Linda Yaccarino could have been so much more. A woman CEO in tech is rare. A woman with her platform could have been a force for decency, for accountability, for innovation. Instead, she chose ambition over ethics. She sold her soul to the world’s richest bully and got nothing in return but a sarcastic “thank you for your contributions” from a boss who won’t miss her, and name recognition as a punchline.
Linda Yaccarino wanted to be someone, to be a CEO. But in chasing the title, she lost the thread. Did she ever know what she stood for? Will she add CEO to her tombstone?
On the opposite end of the self-awareness spectrum is golfer Scottie Scheffler who made headlines recently when he shared that his success on the golf course is meaningless. He said he would quit golf the moment his job affects his relationships with loved ones.

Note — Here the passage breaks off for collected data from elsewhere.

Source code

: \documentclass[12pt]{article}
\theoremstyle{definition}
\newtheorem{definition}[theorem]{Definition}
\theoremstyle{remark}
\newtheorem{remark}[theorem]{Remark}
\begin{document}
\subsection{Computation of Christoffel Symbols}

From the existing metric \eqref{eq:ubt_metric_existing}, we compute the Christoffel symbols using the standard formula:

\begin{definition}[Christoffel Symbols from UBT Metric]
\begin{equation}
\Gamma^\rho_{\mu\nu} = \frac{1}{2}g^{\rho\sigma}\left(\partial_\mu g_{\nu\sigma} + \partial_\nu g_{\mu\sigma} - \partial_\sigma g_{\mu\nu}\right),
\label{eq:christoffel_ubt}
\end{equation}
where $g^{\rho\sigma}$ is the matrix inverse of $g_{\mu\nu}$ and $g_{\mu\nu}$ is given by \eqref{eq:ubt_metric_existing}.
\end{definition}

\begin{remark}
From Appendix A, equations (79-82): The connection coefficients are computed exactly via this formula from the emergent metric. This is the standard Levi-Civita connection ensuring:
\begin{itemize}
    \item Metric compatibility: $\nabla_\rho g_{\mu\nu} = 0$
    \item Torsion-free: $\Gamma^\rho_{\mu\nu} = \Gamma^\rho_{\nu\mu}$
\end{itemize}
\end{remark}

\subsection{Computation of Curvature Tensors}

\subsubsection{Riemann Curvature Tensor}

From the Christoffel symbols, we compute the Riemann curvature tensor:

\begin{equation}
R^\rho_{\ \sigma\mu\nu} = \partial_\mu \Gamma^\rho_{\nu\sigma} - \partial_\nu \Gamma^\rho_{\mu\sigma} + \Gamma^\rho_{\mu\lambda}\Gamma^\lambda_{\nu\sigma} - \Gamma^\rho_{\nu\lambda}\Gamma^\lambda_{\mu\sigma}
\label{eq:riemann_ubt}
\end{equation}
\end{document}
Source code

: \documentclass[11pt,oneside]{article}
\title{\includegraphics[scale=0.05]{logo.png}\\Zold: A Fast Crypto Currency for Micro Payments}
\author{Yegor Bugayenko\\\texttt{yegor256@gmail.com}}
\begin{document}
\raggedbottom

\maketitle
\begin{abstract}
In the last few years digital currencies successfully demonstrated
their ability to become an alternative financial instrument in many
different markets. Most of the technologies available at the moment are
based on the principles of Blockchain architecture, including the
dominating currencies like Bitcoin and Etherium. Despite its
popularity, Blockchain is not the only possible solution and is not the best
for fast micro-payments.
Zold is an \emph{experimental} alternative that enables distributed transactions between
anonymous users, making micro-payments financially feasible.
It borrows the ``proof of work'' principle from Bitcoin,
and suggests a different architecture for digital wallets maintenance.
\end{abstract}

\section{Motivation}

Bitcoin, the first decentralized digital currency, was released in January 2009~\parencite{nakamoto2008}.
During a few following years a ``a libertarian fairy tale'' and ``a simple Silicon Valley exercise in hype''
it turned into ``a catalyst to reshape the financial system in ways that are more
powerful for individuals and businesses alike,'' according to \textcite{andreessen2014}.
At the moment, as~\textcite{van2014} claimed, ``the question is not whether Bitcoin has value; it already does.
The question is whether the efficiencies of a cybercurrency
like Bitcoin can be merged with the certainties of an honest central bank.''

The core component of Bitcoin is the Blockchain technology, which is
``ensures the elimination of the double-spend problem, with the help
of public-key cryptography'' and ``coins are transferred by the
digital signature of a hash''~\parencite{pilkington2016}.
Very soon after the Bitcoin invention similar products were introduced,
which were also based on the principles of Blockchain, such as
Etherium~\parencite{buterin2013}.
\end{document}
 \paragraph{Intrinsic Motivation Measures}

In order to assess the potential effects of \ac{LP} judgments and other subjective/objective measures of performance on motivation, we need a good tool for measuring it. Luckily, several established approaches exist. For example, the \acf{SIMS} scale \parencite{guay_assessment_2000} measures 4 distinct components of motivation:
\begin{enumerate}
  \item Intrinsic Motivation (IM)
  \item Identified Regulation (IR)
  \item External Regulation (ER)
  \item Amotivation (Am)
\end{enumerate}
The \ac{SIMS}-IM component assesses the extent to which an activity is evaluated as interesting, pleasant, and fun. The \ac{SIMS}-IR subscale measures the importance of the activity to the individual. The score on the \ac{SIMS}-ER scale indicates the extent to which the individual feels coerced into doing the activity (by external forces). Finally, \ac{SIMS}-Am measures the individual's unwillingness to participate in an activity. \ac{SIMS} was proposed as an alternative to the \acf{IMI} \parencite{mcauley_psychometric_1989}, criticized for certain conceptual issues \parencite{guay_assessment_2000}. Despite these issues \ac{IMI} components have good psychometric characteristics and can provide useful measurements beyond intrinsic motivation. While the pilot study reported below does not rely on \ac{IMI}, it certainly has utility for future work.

Other than her desire for a title, and a belief in the freedom to speak like Elon, Linda Yaccarino never paused to think about what it all meant.
And that’s the real tragedy of Linda Yaccarino…and all the many Yaccarinos out there.
Whether we’re aware of it or not, there are forces both within ourselves and in the world around us that prefer we didn’t think. So let’s think. Let’s think about what we’re doing when we go to work, why we’re doing it, and who is being affected.
Let’s not get yaccarinoed by our jobs. Let’s all get totally schefflered.